Siân Heder’s debut feature “Tallulah” premiered at Sundance in 2016. The writer-director returned to the festival this year with the opening-night film “Coda,” a touching and joyous family drama about a teenager named Ruby (Emilia Jones) who is the only hearing member of a deaf family — CODA stands for Child of Deaf Adults.
Based on the 2014 French comedy-drama “La Famille Bélier” and starring Oscar-winning actress Marlee Matlin as Ruby’s mother Jackie, the film takes a heartwarming look at the obstacles facing deaf people in a hearing world plus it’s a coming-of-age drama that highlights the pains of high school we all went through (bullying, crushes, and lunchroom melodrama).
The film is the antithesis of what you’d expect, filled with so much music and singing that one might wonder whether Heder is actually John Carney expanding his filmography that includes “Once,” “Begin Again,” and “Sing Street.” Filled with many uplifting moments, “Coda” is a true gem with a perfect balance of emotions that range from watery-eyed moments to laugh out loud comedy. The funniest moments are courtesy of Troy Kotsur (“The Mandalorian”) as Ruby’s loveable father Frank.
Kostur, who grew up as the only deaf member of his family, can command a scene with just his facial expressions. There’s plenty of embarrassing dad moments for Ruby especially the scene where her parents begin having loud sex while she has a high school friend and crush Miles (Ferdia Walsh-Peelo) over to practice for choir. He also likes to pick up Ruby from school while blaring gangsta rap — he may be deaf, but he can still feel the bass.
The cast also includes Daniel Durant as Ruby’s older brother Leo who is constantly on Tinder (there’s a funny scene that involves using the dating app at the dinner table). Like Matlin and Kotsur, Durant is also deaf and multi-talented. His recent accomplishments include signing his way to Broadway as Moritz in “Spring Awakening.” Leo may not stand out as much as the other characters, but he plays a vital role in getting his family to accept the fact that Ruby can’t stay at home forever. Leo is more than ready to take control of the family’s fishing business, but his parents rely too much on Ruby to help them navigate the hearing world.

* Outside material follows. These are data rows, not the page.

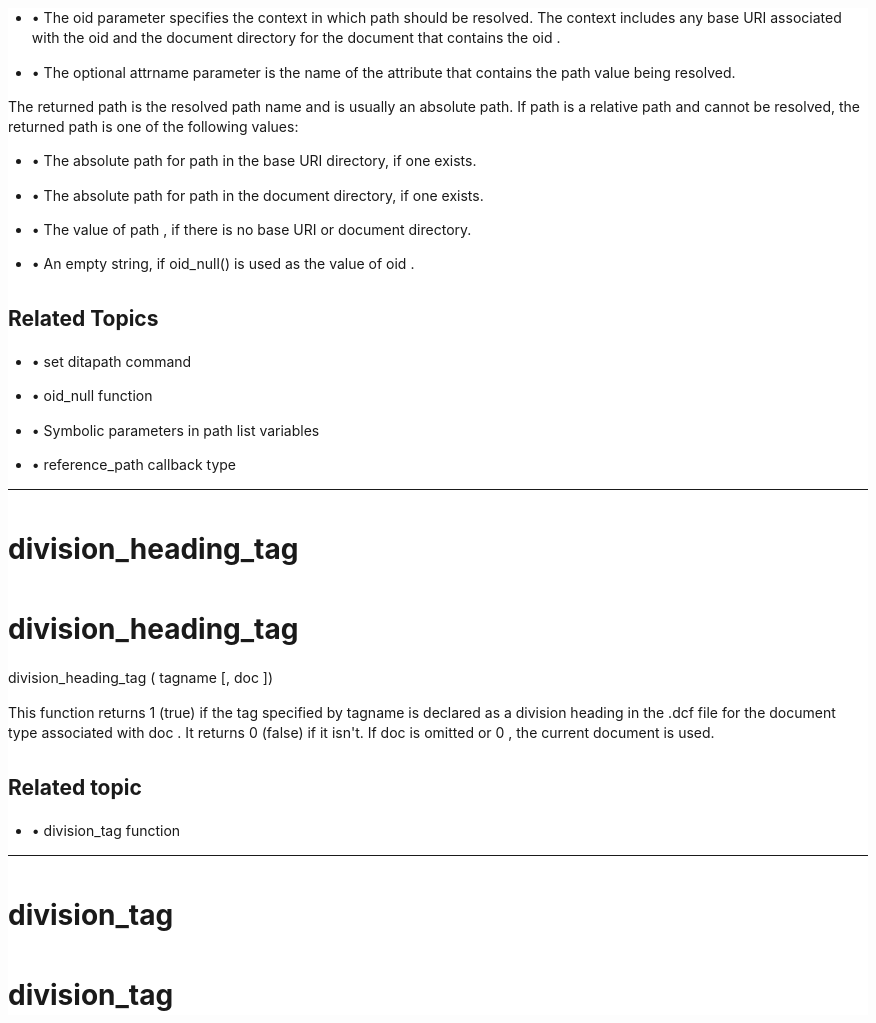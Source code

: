 - • The oid parameter specifies the context in which path should be resolved. The context includes any base URI associated with the oid and the document directory for the document that contains the oid .

- • The optional attrname parameter is the name of the attribute that contains the path value being resolved.

The returned path is the resolved path name and is usually an absolute path. If path is a relative path and cannot be resolved, the returned path is one of the following values:

- • The absolute path for path in the base URI directory, if one exists.

- • The absolute path for path in the document directory, if one exists.

- • The value of path , if there is no base URI or document directory.

- • An empty string, if oid_null() is used as the value of oid .

## Related Topics

- • set ditapath command

- • oid_null function

- • Symbolic parameters in path list variables

- • reference_path callback type



---

# division_heading_tag

# division_heading_tag

division_heading_tag ( tagname [, doc ])

This function returns 1 (true) if the tag specified by tagname is declared as a division heading in the .dcf file for the document type associated with doc . It returns 0 (false) if it isn't. If doc is omitted or 0 , the current document is used.

## Related topic

- • division_tag function



---

# division_tag

# division_tag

Ruby’s family comes from a long line of fishermen. When she’s not in high school, the teenager is helping her father and brother bring in the day’s catch, serving as interpreter-negotiator when they go to market. But Ruby’s love is singing, which she does often in the boat. She’s really good but never considered joining the choir until she met her crush Miles who signs up for the class. Walsh-Peelo, who played Cosmo in “Sing Street,” once again whips out his guitar providing smooth vocals alongside Jones, the two have great chemistry.
Stealing just about every scene he’s in, Mexican actor-comedian Eugenio Derbez delivers his best performance yet as high school choir teacher Bernardo Villalobos — Mr. V to the students who can’t roll their R’s — who believes that Ruby is such a talented singer that he’s willing to give up his spare time to work with her to prepare for an audition into the Berklee College of Music. Ruby never considered going to college, imaging she would always be home helping out with the fishing business, but realizes that she must chase after her dream and begin living her own life.
Heder and Jones learned ASL for the film. Their commitment to authenticity makes “Coda” a genuine look at not only the struggles faced by the deaf community but more so their accomplishments. Jones is first-rate as the teenager caught between obligation and independence. It’s great seeing Marlee Matlin back on screen, the actress whose groundbreaking debut in 1986’s “Children of a Lesser God,” is great as the family’s sexy matriarch who must let go of her daughter and let her lead her own life. She’s selfish and doesn’t understand why Ruby would pursue a singing career since the rest of the family is deaf.
Heder’s sophomore film delivers plenty of laughs, wonderful singing, and emotional moments, especially during the film’s final chapter. There is a brilliant scene where the family attends Ruby’s recital. Halfway through her performance, Heder cuts the audio to give you the deaf family’s perspective. Since they can’t hear their daughter, they gauge her performance by looking around the silent auditorium to study the crowd’s reaction. It’s eye-opening brilliant. Then there’s the scene where Franks asks Ruby to sing for him, placing his hands on her neck to feel the vibrations. Like the entire film, that scene is irresistible.